··· Supplied data ···

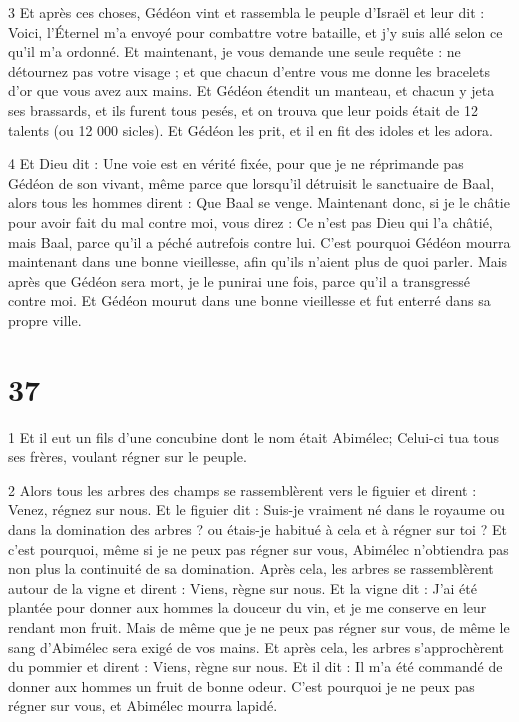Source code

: \par 3 Et après ces choses, Gédéon vint et rassembla le peuple d'Israël et leur dit : Voici, l'Éternel m'a envoyé pour combattre votre bataille, et j'y suis allé selon ce qu'il m'a ordonné. Et maintenant, je vous demande une seule requête : ne détournez pas votre visage ; et que chacun d'entre vous me donne les bracelets d'or que vous avez aux mains. Et Gédéon étendit un manteau, et chacun y jeta ses brassards, et ils furent tous pesés, et on trouva que leur poids était de 12 talents (ou 12 000 sicles). Et Gédéon les prit, et il en fit des idoles et les adora.

\par 4 Et Dieu dit : Une voie est en vérité fixée, pour que je ne réprimande pas Gédéon de son vivant, même parce que lorsqu'il détruisit le sanctuaire de Baal, alors tous les hommes dirent : Que Baal se venge. Maintenant donc, si je le châtie pour avoir fait du mal contre moi, vous direz : Ce n'est pas Dieu qui l'a châtié, mais Baal, parce qu'il a péché autrefois contre lui. C'est pourquoi Gédéon mourra maintenant dans une bonne vieillesse, afin qu'ils n'aient plus de quoi parler. Mais après que Gédéon sera mort, je le punirai une fois, parce qu'il a transgressé contre moi. Et Gédéon mourut dans une bonne vieillesse et fut enterré dans sa propre ville.



\chapter{37}

\par 1 Et il eut un fils d'une concubine dont le nom était Abimélec; Celui-ci tua tous ses frères, voulant régner sur le peuple.

\par [Une feuille disparue.]

\par 2 Alors tous les arbres des champs se rassemblèrent vers le figuier et dirent : Venez, régnez sur nous. Et le figuier dit : Suis-je vraiment né dans le royaume ou dans la domination des arbres ? ou étais-je habitué à cela et à régner sur toi ? Et c'est pourquoi, même si je ne peux pas régner sur vous, Abimélec n'obtiendra pas non plus la continuité de sa domination. Après cela, les arbres se rassemblèrent autour de la vigne et dirent : Viens, règne sur nous. Et la vigne dit : J'ai été plantée pour donner aux hommes la douceur du vin, et je me conserve en leur rendant mon fruit. Mais de même que je ne peux pas régner sur vous, de même le sang d'Abimélec sera exigé de vos mains. Et après cela, les arbres s'approchèrent du pommier et dirent : Viens, règne sur nous. Et il dit : Il m'a été commandé de donner aux hommes un fruit de bonne odeur. C'est pourquoi je ne peux pas régner sur vous, et Abimélec mourra lapidé.

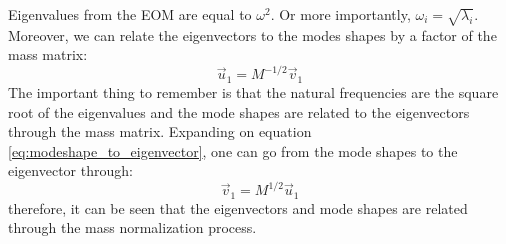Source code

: \documentclass[12pt,letter]{article}
\begin{document}
		
	Eigenvalues from the EOM are equal to $\omega^2$. Or more importantly, $\omega_i = \sqrt{\lambda_i}$. 
	Moreover, we can relate the eigenvectors to the modes shapes by a factor of the mass matrix:
	\begin{equation}
	\vec{u}_1 = M^{-1/2}\vec{v}_1
	\label{eq:modeshape_to_eigenvector}
	\end{equation}
	The important thing to remember is that the natural frequencies are the square root of the eigenvalues and the mode shapes are related to the eigenvectors through the mass matrix. Expanding on equation \ref{eq:modeshape_to_eigenvector}, one can go from the mode shapes to the eigenvector through:
	\begin{equation}
	\vec{v}_1 = M^{1/2}\vec{u}_1
	\end{equation}
	therefore, it can be seen that the eigenvectors and mode shapes are related through the mass normalization process. 
		
	

	
	
\end{document}
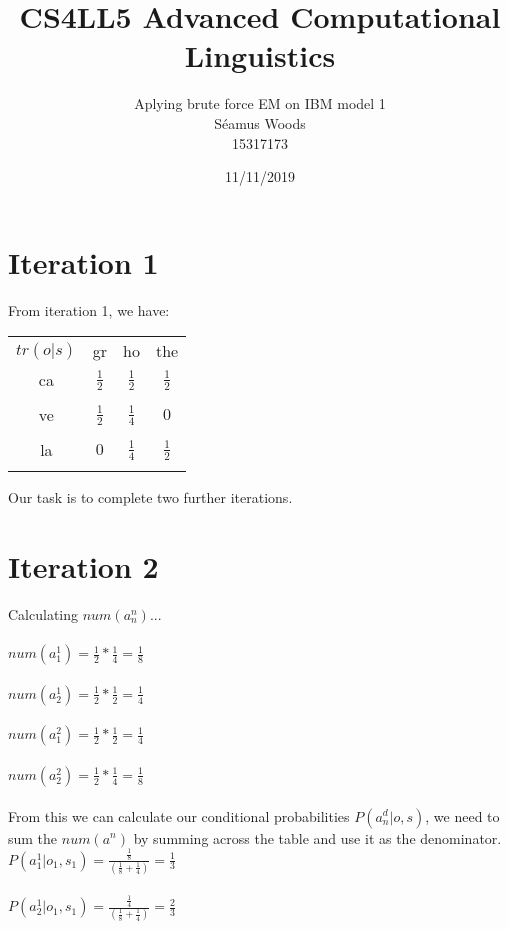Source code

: \documentclass[12pt]{report}
\title{CS4LL5
 Advanced Computational Linguistics}
\author{Aplying brute force EM on IBM model 1 \\ Séamus Woods \\ 15317173}
\date{11/11/2019}
\begin{document}
\maketitle
\newpage

\section{Iteration 1}
From iteration 1, we have:
\newline
\begin{center}
\begin{tabular}{c c c c}
$tr(o|s)$ & gr & ho & the \\
ca & $\frac{1}{2}$ & $\frac{1}{2}$ & $\frac{1}{2}$ \\\\
ve & $\frac{1}{2}$ & $\frac{1}{4}$ & $0$ \\\\
la & $0$ & $\frac{1}{4}$ & $\frac{1}{2}$ \\\\
\end{tabular}
\end{center}
Our task is to complete two further iterations. 

\section{Iteration 2}
Calculating $num(a^n_n)$...\\\\
$num(a^1_1) = \frac{1}{2} * \frac{1}{4} = \frac{1}{8}$\\\\
$num(a^1_2) = \frac{1}{2} * \frac{1}{2} = \frac{1}{4}$\\\\
$num(a^2_1) = \frac{1}{2} * \frac{1}{2} = \frac{1}{4}$\\\\
$num(a^2_2) = \frac{1}{2} * \frac{1}{4} = \frac{1}{8}$\\\\
From this we can calculate our conditional probabilities $P(a^d_n|o,s)$, we need to sum the $num(a^n)$ by summing across the table and use it as the denominator.\\

$P(a^1_1|o_1,s_1) = \frac{\frac{1}{8}}{(\frac{1}{8} + \frac{1}{4})} = \frac{1}{3}$\\\\

$P(a^1_2|o_1,s_1) = \frac{\frac{1}{4}}{(\frac{1}{8} + \frac{1}{4})} = \frac{2}{3}$\\\\
\end{document}
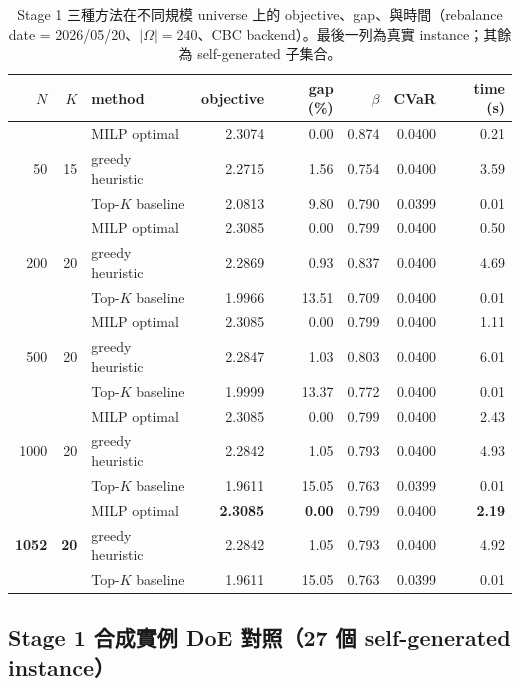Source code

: \documentclass[11pt,a4paper]{article}
\begin{document}
\begin{table}[!hbt]
\centering
\small
\begin{tabular}{rrl rrrrr}
\toprule
$N$ & $K$ & method & objective & gap (\%) & $\beta$ & CVaR & time (s) \\
\midrule
\multirow{3}{*}{50} & \multirow{3}{*}{15}
   & MILP optimal      & 2.3074 & 0.00 & 0.874 & 0.0400 & 0.21 \\
&  & greedy heuristic  & 2.2715 & 1.56 & 0.754 & 0.0400 & 3.59 \\
&  & Top-$K$ baseline  & 2.0813 & 9.80 & 0.790 & 0.0399 & 0.01 \\
\midrule
\multirow{3}{*}{200} & \multirow{3}{*}{20}
   & MILP optimal      & 2.3085 & 0.00 & 0.799 & 0.0400 & 0.50 \\
&  & greedy heuristic  & 2.2869 & 0.93 & 0.837 & 0.0400 & 4.69 \\
&  & Top-$K$ baseline  & 1.9966 & 13.51 & 0.709 & 0.0400 & 0.01 \\
\midrule
\multirow{3}{*}{500} & \multirow{3}{*}{20}
   & MILP optimal      & 2.3085 & 0.00 & 0.799 & 0.0400 & 1.11 \\
&  & greedy heuristic  & 2.2847 & 1.03 & 0.803 & 0.0400 & 6.01 \\
&  & Top-$K$ baseline  & 1.9999 & 13.37 & 0.772 & 0.0400 & 0.01 \\
\midrule
\multirow{3}{*}{1000} & \multirow{3}{*}{20}
   & MILP optimal      & 2.3085 & 0.00 & 0.799 & 0.0400 & 2.43 \\
&  & greedy heuristic  & 2.2842 & 1.05 & 0.793 & 0.0400 & 4.93 \\
&  & Top-$K$ baseline  & 1.9611 & 15.05 & 0.763 & 0.0399 & 0.01 \\
\midrule
\multirow{3}{*}{\textbf{1052}} & \multirow{3}{*}{\textbf{20}}
   & MILP optimal      & \textbf{2.3085} & \textbf{0.00} & 0.799 & 0.0400 & \textbf{2.19} \\
&  & greedy heuristic  & 2.2842 & 1.05 & 0.793 & 0.0400 & 4.92 \\
&  & Top-$K$ baseline  & 1.9611 & 15.05 & 0.763 & 0.0399 & 0.01 \\
\bottomrule
\end{tabular}
\caption{Stage 1 三種方法在不同規模 universe 上的 objective、gap、與時間（rebalance date = 2026/05/20、$|\Omega|=240$、CBC backend）。最後一列為真實 instance；其餘為 self-generated 子集合。}
\label{tab:bench-sweep}
\end{table}

\subsection{Stage 1 合成實例 DoE 對照（27 個 self-generated instance）}
\end{document}
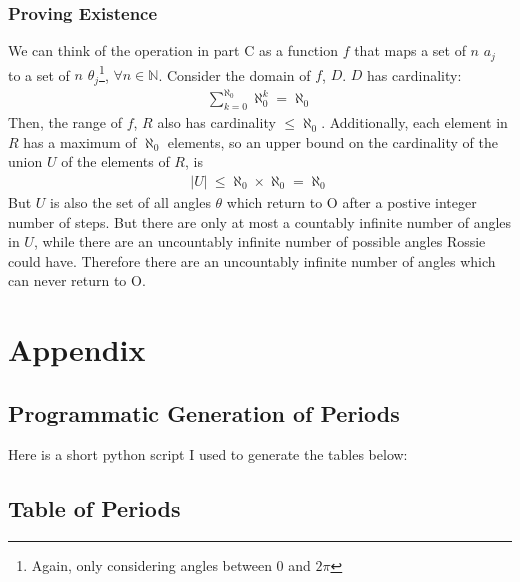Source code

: \documentclass{article}
\begin{document}
  \subsubsection{Proving Existence}
  We can think of the operation in part C as a function $f$ that maps a set of $n$ $a_j$ to a set of $n$ $\theta_j$\footnote{Again, only considering angles between 0 and $2\pi$}, $\forall n \in \mathbb{N}$. Consider the domain of $f$, $D$. $D$ has cardinality:
  \begin{align}
    \sum^{\aleph_0}_{k=0}\aleph_0^k = \aleph_0
  \end{align}
  Then, the range of $f$, $R$ also has cardinality $\leq \aleph_0$. Additionally, each element in $R$ has a maximum of $\aleph_0$ elements, so an upper bound on the cardinality of the union $U$ of the elements of $R$, is
  \begin{align}
    \rvert U \lvert \  \leq \aleph_0 \times \aleph_0 = \aleph_0
  \end{align}
  But $U$ is also the set of all angles $\theta$ which return to O after a postive integer number of steps. But there are only at most a countably infinite number of angles in $U$, while there are an uncountably infinite number of possible angles Rossie could have. Therefore there are an uncountably infinite number of angles which can never return to O.
  \section{Appendix}
  \subsection{Programmatic Generation of Periods}
  Here is a short python script I used to generate the tables below:
  
  \subsection{Table of Periods}
\end{document}
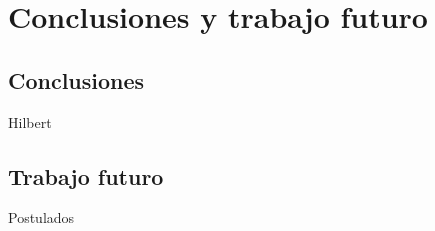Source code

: \cleardoublepage

\chapter{Conclusiones y trabajo futuro}
\label{Cap5:Conclusion}

\section{Conclusiones}
\label{Sec5.1:Conclusion}
Hilbert \n

\section{Trabajo futuro}
\label{Sec5.2:Futuro}
Postulados \n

···

Across the entries above, find each line with the word "have" and please copy it out.

Output:
From iteration 1, we have:
  But $U$ is also the set of all angles $\theta$ which return to O after a postive integer number of steps. But there are only at most a countably infinite number of angles in $U$, while there are an uncountably infinite number of possible angles Rossie could have. Therefore there are an uncountably infinite number of angles which can never return to O.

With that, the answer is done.